[WARNING: If running for your life, always look both ways before crossing the street.]
|
["Franklyn Cater": NPR reporter or Thomas Pynchon character?] |
Not too long ago, in our nation’s capital, Washington DC, Franklyn Cater was having a bad day. As a reporter for noteworthy semi-quasi-public national news network National Public Radio, he had to come up with ideas for news on an exhaustingly regular basis. But after years of living in Washington DC (our nation’s capital) and doing stories on LEED certified buildings, he was tired and out of ideas. He had a deadline to meet, and nothing to show for it.
“Darn it!” Franklyn Cater yelled at his 2012 Collie-of-the-month wall calendar before forcefully placing his almost clenched hand upon his antique milkbottle collectors mousepad. “Where am I supposed to get ideas?”
Franklyn Cater wheeled his chair away his desk and began to pace. Semi-furiously he walked back and forth in an ellipse until also amusingly-named NPR colleague Cory Flintoff told him to cut it out. With purpose, Franklyn Cater strode down the hallway and turned to face the window of the NPR headquarters in Washington DC (our nation’s capital). “Darn it all!” he repeated purposefully.
That’s when Franklyn Cater noticed something he’d never noticed before. As he gazed out out at the vast city around him, Washington DC (our nation’s capital), Franklyn Cater realized that everywhere he looked cars were stuck in traffic. So many cars! He squinted his light brown eyes to see more clearly the faces of the drivers. They looked angry, Franklyn Cater thought to himself. Yes, they looked sad. They looked angry and sad, thought Franklyn, in that way that depressed people look angry and sad, where that you can tell that the anger and sadness is not just an fleeting emotional peak but rather a consistent and erosive anger and sadness, a deep pathos made all the more poignant by its everyday attrition of joy so that the intensity of feeling is almost entirely offset by its continuity and one’s emotional register is amputated by timelessness such that one's sadness assumes a haunting aura that can only be similar to how you imagine a phantom limb feels.

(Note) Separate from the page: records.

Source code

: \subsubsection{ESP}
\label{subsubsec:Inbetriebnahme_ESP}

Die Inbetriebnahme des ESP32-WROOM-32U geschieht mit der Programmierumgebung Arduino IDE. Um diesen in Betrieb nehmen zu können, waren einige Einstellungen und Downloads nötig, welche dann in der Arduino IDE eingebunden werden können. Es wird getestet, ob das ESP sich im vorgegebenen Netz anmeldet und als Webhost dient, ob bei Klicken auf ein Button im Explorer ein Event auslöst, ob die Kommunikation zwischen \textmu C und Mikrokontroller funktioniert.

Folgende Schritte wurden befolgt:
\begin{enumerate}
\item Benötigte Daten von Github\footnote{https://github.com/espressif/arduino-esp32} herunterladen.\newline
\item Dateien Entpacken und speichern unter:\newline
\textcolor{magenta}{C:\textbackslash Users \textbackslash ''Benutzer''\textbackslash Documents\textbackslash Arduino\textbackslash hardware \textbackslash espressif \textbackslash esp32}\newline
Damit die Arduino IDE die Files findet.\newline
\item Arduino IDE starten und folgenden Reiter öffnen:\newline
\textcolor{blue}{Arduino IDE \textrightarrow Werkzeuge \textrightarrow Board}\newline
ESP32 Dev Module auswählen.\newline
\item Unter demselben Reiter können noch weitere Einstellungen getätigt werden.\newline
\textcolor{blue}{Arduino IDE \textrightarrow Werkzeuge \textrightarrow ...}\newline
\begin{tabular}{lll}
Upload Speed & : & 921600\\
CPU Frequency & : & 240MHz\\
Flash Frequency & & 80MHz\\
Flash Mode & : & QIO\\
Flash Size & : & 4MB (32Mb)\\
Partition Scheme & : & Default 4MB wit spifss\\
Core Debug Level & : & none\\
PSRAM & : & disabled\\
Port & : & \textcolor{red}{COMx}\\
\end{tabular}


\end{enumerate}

“Oh my gosh,” Franklyn Cater muttered imperceptibly to himself. “People hate being stuck in traffic.” Nobody noticed Franklyn Cater dancing the world’s smallest jig. “I’ll do a story about how pissed off they are,” he thought. “I bet that’s a doozy!”
And so the
#WARONCARS media frame was born.
As it turns out, the great thing about doing a story about how people hate being stuck in traffic is that, because the #WARONCARS is all around us everywhere, you don’t have to do any actual reporting. It’s not like you have to go out and interview people on the bumper-to-bumper beltway. Instead, you can just browse around on the internet.
|
[You don't learn how to do this until the second year of J-school.] |
For example, in this case Franklyn Cater went to Bing (his favorite search engine) and typed “cars” and “traffic.” Voila, Franklyn's suspicions were confirmed! Angry sad people exist not only in Washington DC (our nation’s capital) but everywhere, in cities such as Seattle, Chicago, Toronto and Boston.
Franklyn Cater had his lede:
In cities such as Seattle, Chicago, Toronto and Boston, some people go so far as to claim there is a "war on cars."
Thank goodness for “some people.” It turns out the internet is full of bitter people ranting about traffic. I’m sure you’re wondering, who are the “some people” referred to in the article?
Meet Lon Anderson, regional media representative for the
American Automobile Association, a historically popular institution that makes money by catering to car drivers' insecurities. Clearly, this is a well-informed expert. How do we know? Because he has been published by the media.
Lon Anderson, chief spokesman for AAA Mid-Atlantic, wrote an op-ed in 2010 about what he called a "war on drivers" in Washington. He says he sees it in the more than 1.6 million parking tickets issued annually in the city, not to mention increasing automated enforcement, red light cameras and speed cameras.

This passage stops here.